Task description » Return every line from the listing where the word "cells" occurs.

--- START ---

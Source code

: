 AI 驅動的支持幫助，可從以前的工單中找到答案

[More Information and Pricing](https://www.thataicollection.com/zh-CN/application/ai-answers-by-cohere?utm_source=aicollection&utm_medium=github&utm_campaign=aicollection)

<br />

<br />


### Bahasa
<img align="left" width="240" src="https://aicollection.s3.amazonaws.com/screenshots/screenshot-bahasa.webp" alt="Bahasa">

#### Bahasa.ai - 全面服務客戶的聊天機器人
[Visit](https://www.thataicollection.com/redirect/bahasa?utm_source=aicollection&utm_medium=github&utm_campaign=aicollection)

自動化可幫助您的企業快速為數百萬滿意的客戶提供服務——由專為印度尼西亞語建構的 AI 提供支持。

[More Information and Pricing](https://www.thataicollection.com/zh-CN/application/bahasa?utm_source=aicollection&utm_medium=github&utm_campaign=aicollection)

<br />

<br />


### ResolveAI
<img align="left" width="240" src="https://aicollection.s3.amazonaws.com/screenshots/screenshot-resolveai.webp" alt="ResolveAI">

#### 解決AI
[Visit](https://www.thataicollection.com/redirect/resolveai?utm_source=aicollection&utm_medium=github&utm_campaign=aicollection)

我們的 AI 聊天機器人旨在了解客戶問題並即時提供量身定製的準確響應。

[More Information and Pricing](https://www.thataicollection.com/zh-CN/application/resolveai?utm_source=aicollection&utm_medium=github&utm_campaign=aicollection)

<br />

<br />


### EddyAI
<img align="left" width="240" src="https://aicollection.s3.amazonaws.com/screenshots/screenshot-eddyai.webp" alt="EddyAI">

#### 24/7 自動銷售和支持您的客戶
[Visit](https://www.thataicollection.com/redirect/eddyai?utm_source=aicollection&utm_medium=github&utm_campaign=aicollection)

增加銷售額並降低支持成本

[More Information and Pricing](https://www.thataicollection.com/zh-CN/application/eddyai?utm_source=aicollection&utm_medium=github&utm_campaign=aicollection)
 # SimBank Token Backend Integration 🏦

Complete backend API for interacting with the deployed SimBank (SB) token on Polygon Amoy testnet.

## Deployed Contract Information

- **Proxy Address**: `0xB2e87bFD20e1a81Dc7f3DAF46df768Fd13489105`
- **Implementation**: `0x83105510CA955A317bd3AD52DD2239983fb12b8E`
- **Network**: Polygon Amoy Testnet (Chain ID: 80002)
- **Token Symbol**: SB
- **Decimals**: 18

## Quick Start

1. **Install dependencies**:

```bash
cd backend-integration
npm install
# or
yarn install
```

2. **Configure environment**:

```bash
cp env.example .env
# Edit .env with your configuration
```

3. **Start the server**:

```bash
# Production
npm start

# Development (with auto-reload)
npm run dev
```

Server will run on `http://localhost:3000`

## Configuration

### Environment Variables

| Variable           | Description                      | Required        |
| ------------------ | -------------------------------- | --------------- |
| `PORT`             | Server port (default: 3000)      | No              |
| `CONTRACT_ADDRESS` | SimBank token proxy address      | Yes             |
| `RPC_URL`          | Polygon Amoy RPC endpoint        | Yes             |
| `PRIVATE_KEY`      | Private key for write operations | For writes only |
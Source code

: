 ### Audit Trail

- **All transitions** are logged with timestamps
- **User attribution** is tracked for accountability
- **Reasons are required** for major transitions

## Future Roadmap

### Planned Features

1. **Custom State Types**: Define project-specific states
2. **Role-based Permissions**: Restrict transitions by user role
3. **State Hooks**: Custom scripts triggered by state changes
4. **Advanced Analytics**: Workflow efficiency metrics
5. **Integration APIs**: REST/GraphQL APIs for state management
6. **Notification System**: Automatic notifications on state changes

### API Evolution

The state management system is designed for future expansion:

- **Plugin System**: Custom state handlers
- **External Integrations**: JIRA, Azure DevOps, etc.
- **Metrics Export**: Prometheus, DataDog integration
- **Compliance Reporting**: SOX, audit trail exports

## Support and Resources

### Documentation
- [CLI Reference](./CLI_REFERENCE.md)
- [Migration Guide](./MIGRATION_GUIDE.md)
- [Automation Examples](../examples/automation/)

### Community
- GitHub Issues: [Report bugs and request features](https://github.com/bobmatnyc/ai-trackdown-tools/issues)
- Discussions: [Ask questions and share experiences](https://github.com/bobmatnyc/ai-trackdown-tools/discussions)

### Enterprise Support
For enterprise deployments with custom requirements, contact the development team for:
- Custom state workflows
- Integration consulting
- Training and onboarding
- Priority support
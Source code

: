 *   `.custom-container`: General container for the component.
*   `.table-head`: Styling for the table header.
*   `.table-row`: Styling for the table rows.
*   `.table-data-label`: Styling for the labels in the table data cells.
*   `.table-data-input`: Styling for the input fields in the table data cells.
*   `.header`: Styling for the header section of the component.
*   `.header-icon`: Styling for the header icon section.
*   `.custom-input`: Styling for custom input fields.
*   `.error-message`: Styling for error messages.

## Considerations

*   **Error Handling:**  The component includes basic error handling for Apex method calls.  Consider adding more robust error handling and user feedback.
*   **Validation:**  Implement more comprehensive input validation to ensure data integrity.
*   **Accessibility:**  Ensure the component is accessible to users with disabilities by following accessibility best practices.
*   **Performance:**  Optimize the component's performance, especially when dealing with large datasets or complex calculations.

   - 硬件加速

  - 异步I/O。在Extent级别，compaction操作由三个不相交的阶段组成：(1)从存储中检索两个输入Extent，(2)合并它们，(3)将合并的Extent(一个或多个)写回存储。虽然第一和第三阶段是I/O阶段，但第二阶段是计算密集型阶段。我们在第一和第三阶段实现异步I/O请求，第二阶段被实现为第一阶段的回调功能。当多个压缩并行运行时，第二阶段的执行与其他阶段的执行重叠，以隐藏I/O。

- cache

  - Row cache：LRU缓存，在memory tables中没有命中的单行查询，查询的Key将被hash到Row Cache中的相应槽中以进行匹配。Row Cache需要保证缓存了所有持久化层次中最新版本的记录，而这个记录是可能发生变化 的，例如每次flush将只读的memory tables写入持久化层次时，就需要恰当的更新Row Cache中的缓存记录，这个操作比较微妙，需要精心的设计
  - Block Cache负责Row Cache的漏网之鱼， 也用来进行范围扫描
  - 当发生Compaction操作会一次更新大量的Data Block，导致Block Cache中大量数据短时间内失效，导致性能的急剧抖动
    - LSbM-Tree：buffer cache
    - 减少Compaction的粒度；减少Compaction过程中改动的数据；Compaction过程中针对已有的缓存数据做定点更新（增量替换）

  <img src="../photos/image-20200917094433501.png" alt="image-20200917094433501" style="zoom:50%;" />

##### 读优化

--- END ---

Exercise result »
*   `.table-data-label`: Styling for the labels in the table data cells.
*   `.table-data-input`: Styling for the input fields in the table data cells.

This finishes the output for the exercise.